What is being asked — Would you write out, word for word, each line of the records below from the top through the one holding "Live', and Compile 'LaTeX' Documents."?

*** Opening of Extracted data ***

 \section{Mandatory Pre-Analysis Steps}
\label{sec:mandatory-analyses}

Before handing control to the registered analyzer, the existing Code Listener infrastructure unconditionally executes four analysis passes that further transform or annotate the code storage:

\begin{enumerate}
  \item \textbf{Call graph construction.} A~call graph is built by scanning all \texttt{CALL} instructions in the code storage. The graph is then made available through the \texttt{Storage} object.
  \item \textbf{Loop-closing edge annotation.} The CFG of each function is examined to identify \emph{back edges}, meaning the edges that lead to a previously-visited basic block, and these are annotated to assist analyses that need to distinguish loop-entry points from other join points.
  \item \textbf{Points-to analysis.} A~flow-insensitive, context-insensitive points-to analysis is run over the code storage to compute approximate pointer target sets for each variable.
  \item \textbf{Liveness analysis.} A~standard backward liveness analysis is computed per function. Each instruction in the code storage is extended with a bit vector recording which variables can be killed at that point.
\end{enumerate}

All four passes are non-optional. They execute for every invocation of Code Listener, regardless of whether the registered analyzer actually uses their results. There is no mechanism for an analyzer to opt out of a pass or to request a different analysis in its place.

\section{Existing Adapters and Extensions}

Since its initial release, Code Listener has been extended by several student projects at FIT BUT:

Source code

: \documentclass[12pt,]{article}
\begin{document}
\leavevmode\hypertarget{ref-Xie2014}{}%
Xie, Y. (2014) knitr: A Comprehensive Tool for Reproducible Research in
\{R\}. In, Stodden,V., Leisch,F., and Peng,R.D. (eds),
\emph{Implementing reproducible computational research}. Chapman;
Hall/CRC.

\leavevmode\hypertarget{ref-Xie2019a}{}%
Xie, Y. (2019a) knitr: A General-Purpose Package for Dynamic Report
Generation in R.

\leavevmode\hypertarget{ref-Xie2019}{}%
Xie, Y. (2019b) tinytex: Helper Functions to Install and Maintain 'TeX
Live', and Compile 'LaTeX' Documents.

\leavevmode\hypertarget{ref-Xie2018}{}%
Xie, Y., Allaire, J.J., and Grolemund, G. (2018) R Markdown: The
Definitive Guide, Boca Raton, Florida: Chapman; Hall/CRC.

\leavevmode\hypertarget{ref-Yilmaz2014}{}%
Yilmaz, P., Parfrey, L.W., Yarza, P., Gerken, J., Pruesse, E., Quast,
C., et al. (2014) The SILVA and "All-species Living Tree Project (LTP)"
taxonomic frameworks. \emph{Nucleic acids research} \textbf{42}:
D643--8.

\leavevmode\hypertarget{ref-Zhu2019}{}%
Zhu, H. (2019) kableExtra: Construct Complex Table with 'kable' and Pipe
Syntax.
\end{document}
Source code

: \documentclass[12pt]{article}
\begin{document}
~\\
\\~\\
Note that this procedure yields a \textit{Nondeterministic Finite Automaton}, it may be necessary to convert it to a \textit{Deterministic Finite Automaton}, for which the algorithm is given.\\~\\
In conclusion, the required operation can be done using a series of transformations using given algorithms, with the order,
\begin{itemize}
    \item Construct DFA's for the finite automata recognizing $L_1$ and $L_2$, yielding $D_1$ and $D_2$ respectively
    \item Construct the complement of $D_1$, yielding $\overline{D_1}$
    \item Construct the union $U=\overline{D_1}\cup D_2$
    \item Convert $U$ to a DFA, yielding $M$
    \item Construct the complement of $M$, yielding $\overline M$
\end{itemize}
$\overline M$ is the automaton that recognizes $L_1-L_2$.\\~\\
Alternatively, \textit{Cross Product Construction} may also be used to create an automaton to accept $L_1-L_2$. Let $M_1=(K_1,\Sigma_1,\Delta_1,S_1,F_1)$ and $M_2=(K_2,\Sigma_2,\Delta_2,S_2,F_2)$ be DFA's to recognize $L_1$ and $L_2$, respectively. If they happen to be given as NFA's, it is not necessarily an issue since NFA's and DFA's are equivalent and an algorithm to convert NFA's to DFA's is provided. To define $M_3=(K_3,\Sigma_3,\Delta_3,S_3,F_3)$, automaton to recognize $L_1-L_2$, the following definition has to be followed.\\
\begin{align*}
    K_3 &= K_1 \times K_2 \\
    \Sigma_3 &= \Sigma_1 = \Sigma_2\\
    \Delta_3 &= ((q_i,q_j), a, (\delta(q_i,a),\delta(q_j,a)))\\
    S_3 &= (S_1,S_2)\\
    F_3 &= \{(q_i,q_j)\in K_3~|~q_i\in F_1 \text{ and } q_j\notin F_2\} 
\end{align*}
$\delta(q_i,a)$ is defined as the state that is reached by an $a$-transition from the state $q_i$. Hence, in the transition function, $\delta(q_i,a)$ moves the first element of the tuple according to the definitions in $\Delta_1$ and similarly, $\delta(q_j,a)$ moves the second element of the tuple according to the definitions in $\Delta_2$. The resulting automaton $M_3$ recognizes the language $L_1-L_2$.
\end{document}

*** Close of Extracted data ***

Your solution —
 \section{Mandatory Pre-Analysis Steps}
\label{sec:mandatory-analyses}

Before handing control to the registered analyzer, the existing Code Listener infrastructure unconditionally executes four analysis passes that further transform or annotate the code storage:

\begin{enumerate}
  \item \textbf{Call graph construction.} A~call graph is built by scanning all \texttt{CALL} instructions in the code storage. The graph is then made available through the \texttt{Storage} object.
  \item \textbf{Loop-closing edge annotation.} The CFG of each function is examined to identify \emph{back edges}, meaning the edges that lead to a previously-visited basic block, and these are annotated to assist analyses that need to distinguish loop-entry points from other join points.
  \item \textbf{Points-to analysis.} A~flow-insensitive, context-insensitive points-to analysis is run over the code storage to compute approximate pointer target sets for each variable.
  \item \textbf{Liveness analysis.} A~standard backward liveness analysis is computed per function. Each instruction in the code storage is extended with a bit vector recording which variables can be killed at that point.
\end{enumerate}

All four passes are non-optional. They execute for every invocation of Code Listener, regardless of whether the registered analyzer actually uses their results. There is no mechanism for an analyzer to opt out of a pass or to request a different analysis in its place.

\section{Existing Adapters and Extensions}

Since its initial release, Code Listener has been extended by several student projects at FIT BUT:

Source code

: \documentclass[12pt,]{article}
\begin{document}
\leavevmode\hypertarget{ref-Xie2014}{}%
Xie, Y. (2014) knitr: A Comprehensive Tool for Reproducible Research in
\{R\}. In, Stodden,V., Leisch,F., and Peng,R.D. (eds),
\emph{Implementing reproducible computational research}. Chapman;
Hall/CRC.

\leavevmode\hypertarget{ref-Xie2019a}{}%
Xie, Y. (2019a) knitr: A General-Purpose Package for Dynamic Report
Generation in R.

\leavevmode\hypertarget{ref-Xie2019}{}%
Xie, Y. (2019b) tinytex: Helper Functions to Install and Maintain 'TeX
Live', and Compile 'LaTeX' Documents.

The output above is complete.